Dataset records -
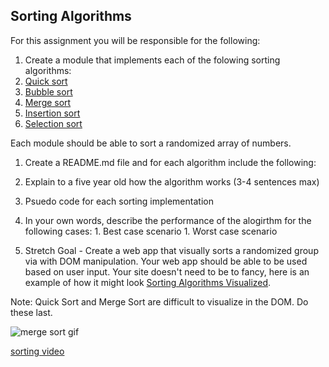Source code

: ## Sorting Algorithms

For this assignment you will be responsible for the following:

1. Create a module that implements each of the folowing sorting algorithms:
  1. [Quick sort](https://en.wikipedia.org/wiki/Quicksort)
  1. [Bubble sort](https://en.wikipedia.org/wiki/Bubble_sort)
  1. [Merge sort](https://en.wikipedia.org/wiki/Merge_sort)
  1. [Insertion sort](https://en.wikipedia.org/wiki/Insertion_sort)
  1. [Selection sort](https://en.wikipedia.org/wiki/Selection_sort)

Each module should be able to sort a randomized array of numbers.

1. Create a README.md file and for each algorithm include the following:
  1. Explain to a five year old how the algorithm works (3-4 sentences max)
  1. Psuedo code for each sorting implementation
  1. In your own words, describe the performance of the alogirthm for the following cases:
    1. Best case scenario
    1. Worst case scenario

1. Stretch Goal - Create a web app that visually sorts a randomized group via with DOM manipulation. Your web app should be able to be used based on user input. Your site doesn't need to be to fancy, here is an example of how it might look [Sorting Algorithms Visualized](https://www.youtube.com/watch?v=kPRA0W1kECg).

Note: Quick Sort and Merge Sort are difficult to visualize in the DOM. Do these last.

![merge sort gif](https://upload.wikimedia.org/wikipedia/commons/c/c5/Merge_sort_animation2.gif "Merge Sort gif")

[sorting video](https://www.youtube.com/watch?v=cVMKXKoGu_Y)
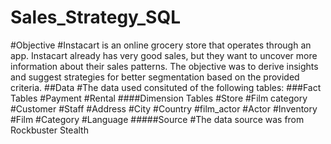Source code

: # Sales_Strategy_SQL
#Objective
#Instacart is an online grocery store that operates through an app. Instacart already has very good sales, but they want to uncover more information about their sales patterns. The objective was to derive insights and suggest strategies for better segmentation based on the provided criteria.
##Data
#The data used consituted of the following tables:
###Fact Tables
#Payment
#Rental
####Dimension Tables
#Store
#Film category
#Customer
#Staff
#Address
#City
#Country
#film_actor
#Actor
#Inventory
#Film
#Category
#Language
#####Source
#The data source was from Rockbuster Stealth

Required action -
What is needed is an exact repeat of the lines from the one containing "Each module should" through the last line of the records above, both included, with pictures left out.

Written answer -
Each module should be able to sort a randomized array of numbers.

1. Create a README.md file and for each algorithm include the following:
  1. Explain to a five year old how the algorithm works (3-4 sentences max)
  1. Psuedo code for each sorting implementation
  1. In your own words, describe the performance of the alogirthm for the following cases:
    1. Best case scenario
    1. Worst case scenario

1. Stretch Goal - Create a web app that visually sorts a randomized group via with DOM manipulation. Your web app should be able to be used based on user input. Your site doesn't need to be to fancy, here is an example of how it might look [Sorting Algorithms Visualized](https://www.youtube.com/watch?v=kPRA0W1kECg).

Note: Quick Sort and Merge Sort are difficult to visualize in the DOM. Do these last.

![merge sort gif](https://upload.wikimedia.org/wikipedia/commons/c/c5/Merge_sort_animation2.gif "Merge Sort gif")

[sorting video](https://www.youtube.com/watch?v=cVMKXKoGu_Y)
Source code

: # Sales_Strategy_SQL
#Objective
#Instacart is an online grocery store that operates through an app. Instacart already has very good sales, but they want to uncover more information about their sales patterns. The objective was to derive insights and suggest strategies for better segmentation based on the provided criteria.
##Data
#The data used consituted of the following tables:
###Fact Tables
#Payment
#Rental
####Dimension Tables
#Store
#Film category
#Customer
#Staff
#Address
#City
#Country
#film_actor
#Actor
#Inventory
#Film
#Category
#Language
#####Source
#The data source was from Rockbuster Stealth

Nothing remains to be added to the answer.